DOI: 10.3390/jmse14131189 ISSN: 2077-1312

A Computer-Vision Biological Early Warning System for Marine Pollution Detection Using Aurelia aurita as a Biosensor: Per-Animal Anomaly Detection of Diesel Exposure

Aleksandr Grekov, Kirill Paraev, Iuliia Baiandina, Aleksei Baiandin, Elena Vyshkvarkova

Marine pollution monitoring increasingly relies on Biological Early Warning Systems (BEWSs), which use living organisms as continuous, integrative sentinels of water quality. The moon jellyfish Aurelia aurita is a sensitive but under-exploited candidate for this role. We present a computer-vision BEWS pipeline that is unsupervised at inference time and operates without labelled pollution-response data, converting side-view aquarium video of single A. aurita medusae into a binary pollution alarm.
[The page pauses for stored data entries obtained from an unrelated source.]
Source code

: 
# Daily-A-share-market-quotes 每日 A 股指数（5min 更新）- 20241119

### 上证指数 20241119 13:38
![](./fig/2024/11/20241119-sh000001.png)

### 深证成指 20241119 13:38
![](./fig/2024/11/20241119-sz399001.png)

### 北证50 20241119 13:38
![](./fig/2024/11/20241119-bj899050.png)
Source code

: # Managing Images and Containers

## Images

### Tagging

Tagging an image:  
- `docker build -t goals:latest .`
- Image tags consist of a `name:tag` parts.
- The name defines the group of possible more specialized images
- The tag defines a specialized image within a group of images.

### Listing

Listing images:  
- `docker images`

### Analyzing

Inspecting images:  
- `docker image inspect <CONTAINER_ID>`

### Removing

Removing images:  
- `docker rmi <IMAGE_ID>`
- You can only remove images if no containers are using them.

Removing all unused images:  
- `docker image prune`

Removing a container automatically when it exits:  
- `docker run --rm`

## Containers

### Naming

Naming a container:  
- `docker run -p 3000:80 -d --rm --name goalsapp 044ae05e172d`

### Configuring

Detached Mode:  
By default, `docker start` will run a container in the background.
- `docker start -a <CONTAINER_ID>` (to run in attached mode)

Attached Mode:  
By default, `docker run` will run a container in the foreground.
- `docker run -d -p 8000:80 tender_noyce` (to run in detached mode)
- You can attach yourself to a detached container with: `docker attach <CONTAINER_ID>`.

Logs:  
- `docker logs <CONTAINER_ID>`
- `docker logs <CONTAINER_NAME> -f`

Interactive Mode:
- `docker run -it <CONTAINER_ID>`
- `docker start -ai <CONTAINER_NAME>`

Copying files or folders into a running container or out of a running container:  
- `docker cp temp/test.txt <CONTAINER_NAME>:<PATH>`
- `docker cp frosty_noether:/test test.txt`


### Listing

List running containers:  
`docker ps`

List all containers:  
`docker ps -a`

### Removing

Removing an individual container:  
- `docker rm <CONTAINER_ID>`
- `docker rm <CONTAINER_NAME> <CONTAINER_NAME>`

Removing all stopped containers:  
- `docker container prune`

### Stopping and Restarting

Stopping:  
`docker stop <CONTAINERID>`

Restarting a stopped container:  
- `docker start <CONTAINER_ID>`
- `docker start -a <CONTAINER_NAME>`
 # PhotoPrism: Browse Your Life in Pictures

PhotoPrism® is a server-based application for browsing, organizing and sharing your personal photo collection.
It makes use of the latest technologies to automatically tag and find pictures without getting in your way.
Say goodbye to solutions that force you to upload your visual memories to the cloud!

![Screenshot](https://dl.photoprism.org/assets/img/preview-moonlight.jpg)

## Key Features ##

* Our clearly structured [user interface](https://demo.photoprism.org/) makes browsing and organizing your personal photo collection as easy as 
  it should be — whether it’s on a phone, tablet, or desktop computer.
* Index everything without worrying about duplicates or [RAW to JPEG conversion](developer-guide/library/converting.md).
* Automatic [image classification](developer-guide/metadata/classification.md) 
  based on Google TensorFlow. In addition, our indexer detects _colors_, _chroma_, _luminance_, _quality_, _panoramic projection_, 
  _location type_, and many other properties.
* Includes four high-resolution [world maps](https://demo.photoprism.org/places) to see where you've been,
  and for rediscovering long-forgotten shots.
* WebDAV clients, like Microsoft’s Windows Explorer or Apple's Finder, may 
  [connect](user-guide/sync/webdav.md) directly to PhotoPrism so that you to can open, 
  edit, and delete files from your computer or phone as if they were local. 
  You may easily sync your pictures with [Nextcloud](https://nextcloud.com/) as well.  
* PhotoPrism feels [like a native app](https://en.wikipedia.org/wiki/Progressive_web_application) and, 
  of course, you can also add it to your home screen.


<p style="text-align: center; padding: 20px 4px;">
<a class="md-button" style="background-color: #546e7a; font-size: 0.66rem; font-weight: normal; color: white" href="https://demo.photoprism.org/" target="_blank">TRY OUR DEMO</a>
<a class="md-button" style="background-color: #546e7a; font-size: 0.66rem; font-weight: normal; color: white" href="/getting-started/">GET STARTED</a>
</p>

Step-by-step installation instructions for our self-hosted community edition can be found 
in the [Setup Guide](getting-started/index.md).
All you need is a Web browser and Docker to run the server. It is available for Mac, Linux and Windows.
Per-frame YOLO bounding-box detections are reduced to a continuous bell-area signal and a centroid trajectory, from which eleven pulsation, kinematic, and detection-quality features are extracted on 60 s sliding windows. A per-animal baseline is fitted on a clean-water baseline (recommended ≥15 min), and a two-layer detector—fast outlier detection on the mean absolute z-score with a k-of-N rule, plus one-sided CUSUM (cumulative sum) accumulation—flags any sustained deviation. Validation on six adult medusae exposed to diesel-WAF detected all six animals (95% CI 54–100%) and produced no false alarms in 203 clean-window opportunities (exact 95% upper bound 1.8%; rule-of-three estimate ≈1.5%). First-alarm latencies ranged from 1.0 to 23.7 min, and the observed responses were described as three descriptive patterns in this pilot dataset: sharp step-change, slow drift, and mixed. The deployed anomaly scoring step contains no neural-network weights, runs in under 300 lines of Python, and is designed for field-portable use in settings where a stationary side-view camera can be positioned alongside an aquarium, although field validation remains required. Per-animal anomaly detection accommodates the strong inter-individual variability of the diesel-WAF response that limits supervised clean-versus-polluted classification at this sample size.